Still, Pearson is a shrewd adult drama that takes its characters seriously. Like The Wire, it distills municipal infrastructure into palatable little chunks for the audience to nibble on. (Each episode is named for a local leader conflicting with City Hall: "The Superintendent"; "The Donor"; "The Political Wife.") The show contains only mere hints of sex, romance and violence; you get the sense that the producers know what Pearson is not more so than they know what it is. It is not a soap. It is not a legal buddy dramedy. But in leaching out the elements that would make the show a little pulpier, they end up with freeze-dried fruit leather: a nutritious but tame diversion.

As Jessica begins to untangle the Gordian knot of Chicago politics, she's thwarted at every turn by those who disapprove of her taking this job: her partner, her family and, most intensely, the mayor's lackies. The standout of the supporting cast is Bethany Joy Lenz (One Tree Hill) as aggressive city attorney Keri Allen, the only full-bloom character besides Jessica herself. (Prior to the first episode, Keri had Jessica disbarred, adding an underlying jaggedness to their eventual 'frenemiship.') Keri is Mayor Novak's right-hand woman, a canny and loyal vizier who also happens to be his longstanding mistress. (Spector's Novak is disarming, resembling a young Rahm Emanuel.)

Pearson doesn't opt for tawdry thrills here, instead focusing on Keri's conflicted love for the man. Every time she says she's "in a relationship," you feel the embarrassed pang of witnessing someone in complete denial of reality. One of the season's best and most surprising storylines sees Keri openly bond with her lover's ill wife (Betsey Brandt) over their mutual allegiance to the complicated man.

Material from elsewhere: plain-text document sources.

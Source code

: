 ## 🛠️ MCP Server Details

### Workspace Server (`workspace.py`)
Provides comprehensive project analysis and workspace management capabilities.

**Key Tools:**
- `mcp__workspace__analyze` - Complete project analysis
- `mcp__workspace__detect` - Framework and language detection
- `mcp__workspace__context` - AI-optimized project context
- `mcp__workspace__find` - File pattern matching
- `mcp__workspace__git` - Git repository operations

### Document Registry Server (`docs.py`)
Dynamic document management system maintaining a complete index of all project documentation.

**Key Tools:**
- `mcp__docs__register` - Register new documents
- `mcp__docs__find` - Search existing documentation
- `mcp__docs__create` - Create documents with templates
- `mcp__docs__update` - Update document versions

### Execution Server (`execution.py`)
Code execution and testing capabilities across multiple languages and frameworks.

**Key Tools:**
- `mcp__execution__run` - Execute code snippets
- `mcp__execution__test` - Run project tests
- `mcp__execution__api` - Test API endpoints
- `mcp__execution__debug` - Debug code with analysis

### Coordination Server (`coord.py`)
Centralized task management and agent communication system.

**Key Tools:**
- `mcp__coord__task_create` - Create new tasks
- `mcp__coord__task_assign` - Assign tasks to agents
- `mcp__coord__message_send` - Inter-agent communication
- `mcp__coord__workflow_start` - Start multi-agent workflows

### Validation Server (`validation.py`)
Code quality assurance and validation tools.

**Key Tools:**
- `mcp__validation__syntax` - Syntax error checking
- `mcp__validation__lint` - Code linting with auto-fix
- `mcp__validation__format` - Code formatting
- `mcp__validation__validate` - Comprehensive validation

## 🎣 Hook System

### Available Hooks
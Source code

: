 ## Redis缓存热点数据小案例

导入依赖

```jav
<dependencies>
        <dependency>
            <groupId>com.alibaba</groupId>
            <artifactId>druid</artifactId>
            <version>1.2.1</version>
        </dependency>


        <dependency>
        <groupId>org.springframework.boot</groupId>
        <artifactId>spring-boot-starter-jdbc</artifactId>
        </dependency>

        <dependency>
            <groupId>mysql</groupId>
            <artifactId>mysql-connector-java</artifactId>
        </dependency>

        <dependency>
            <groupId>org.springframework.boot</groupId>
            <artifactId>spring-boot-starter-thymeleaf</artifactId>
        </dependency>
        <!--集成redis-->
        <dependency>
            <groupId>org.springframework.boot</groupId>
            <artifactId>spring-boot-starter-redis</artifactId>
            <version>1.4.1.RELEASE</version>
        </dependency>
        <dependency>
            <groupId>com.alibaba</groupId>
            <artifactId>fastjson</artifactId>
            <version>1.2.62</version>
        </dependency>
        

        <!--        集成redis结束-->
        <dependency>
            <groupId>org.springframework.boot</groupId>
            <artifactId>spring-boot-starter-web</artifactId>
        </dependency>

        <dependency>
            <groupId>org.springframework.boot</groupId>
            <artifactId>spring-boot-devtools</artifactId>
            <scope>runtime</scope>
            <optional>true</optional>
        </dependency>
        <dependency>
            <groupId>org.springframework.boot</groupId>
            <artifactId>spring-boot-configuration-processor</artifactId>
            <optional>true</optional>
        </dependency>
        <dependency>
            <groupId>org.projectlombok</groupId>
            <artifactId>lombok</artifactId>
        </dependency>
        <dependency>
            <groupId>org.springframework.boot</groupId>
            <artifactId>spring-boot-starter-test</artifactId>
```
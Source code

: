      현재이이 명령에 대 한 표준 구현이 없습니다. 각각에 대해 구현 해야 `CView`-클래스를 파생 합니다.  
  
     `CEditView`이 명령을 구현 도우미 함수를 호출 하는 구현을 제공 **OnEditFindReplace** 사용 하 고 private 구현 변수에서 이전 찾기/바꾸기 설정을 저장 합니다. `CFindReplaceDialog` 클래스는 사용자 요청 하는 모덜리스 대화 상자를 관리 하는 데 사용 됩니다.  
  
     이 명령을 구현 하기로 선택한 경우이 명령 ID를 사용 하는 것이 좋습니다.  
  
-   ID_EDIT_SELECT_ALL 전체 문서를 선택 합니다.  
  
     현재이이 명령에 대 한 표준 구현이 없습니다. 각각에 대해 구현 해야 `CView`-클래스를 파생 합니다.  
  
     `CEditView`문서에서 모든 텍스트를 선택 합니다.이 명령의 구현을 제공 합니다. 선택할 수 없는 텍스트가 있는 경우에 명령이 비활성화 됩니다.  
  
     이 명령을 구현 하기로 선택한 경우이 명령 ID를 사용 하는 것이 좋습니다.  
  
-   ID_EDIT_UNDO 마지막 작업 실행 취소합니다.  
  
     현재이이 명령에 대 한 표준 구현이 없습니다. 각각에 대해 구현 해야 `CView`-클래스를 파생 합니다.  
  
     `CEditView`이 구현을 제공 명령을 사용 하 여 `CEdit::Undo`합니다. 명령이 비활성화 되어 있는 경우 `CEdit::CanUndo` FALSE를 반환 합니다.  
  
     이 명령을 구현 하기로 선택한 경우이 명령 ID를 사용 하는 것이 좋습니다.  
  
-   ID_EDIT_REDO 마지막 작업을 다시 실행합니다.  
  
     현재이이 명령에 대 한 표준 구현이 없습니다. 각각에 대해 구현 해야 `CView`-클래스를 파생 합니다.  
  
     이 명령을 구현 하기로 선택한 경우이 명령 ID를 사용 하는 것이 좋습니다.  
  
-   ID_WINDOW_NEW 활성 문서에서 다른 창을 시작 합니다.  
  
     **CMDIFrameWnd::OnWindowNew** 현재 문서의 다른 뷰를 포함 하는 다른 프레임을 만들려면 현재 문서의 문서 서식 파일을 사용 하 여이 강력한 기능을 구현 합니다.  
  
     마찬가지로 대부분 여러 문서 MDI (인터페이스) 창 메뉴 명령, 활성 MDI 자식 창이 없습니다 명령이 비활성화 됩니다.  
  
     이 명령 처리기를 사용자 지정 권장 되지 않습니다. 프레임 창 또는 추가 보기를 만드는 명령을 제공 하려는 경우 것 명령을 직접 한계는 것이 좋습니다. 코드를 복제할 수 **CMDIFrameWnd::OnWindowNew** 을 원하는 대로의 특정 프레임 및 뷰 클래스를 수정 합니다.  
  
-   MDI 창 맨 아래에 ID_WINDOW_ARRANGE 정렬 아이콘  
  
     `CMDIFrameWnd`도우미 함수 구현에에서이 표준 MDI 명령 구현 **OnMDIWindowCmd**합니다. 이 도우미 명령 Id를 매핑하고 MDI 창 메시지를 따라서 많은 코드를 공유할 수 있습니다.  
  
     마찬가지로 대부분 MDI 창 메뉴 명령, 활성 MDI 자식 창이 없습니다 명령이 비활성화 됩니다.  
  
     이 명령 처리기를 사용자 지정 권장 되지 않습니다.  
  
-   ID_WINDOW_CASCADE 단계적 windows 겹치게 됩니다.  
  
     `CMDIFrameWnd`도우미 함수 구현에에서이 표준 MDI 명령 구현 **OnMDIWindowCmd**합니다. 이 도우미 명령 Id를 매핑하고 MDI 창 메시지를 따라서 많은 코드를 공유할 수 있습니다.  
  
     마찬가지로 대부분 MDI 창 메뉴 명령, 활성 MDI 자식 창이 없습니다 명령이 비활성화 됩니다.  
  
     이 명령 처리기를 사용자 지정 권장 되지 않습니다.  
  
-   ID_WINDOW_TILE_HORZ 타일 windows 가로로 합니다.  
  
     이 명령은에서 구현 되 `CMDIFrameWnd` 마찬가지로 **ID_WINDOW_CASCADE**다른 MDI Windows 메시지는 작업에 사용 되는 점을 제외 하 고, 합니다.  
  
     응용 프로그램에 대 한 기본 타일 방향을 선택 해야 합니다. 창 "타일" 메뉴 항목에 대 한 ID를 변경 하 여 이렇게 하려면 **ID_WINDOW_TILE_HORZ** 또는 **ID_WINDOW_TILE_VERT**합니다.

Lenz sparks every scene she's in, pulsing Keri with confidence, insecurity, feistiness and vulnerability. Her needle-sharp scrappiness is a perfect foil for Torres' slick regality. Like Olivia Pope 2.0, Jessica is a strutting, crusading mid-career fixer draped in a chic white silhouette. (In fact, given its racially inclusive, woman-forward cast led by an Afro-Latinx actress, you can't help but attribute at least some of Pearson's progressive edge to the influence of TV pioneer Shonda Rhimes.)

Jessica tussles with her dueling impulses to both do right and win at all costs. Her critical cousin Angela (Chantel Riley), a South Side single mom with two young kids, constantly pressures Jessica to give into her deep-down moral imperatives. This woman is such a martyr she elects to live on the streets in solidarity with her fellow evicted neighbors, rather than with Jessica in her cushy apartment, in order to send a message to City Hall. Unfortunately, Angela comes off as more a storytelling device than flesh-and-blood human, her arc merely a narrative window into the lives of the everyday Chicago citizens Jessica is supposedly looking out for.

Pearson has better luck with Jessica's idealistic assistant Yoli (Isabel Arraiza), a young DACA recipient whose activism and political naivety is often at odds with her ability to effectively do her job. (She and Jessica have one of the most true-to-life dom-sub office dynamics I've seen on TV, Yoli often chastened and contrite when Jessica admonishes her.) Much of the season revolves around Yoli's fight to get her undocumented mother released from an immigrant detention center.

Heavy on the sepia-orange filtering, Pearson carries a sense of foreboding only amplified by its actual murder mystery involving Novak's stormy "bastard half-brother" Nick (Simon Kassianides). Even this plot, however, comes off as cold as steel, since we learn everything about it from dialogue alone. Pearson is all talk, little action.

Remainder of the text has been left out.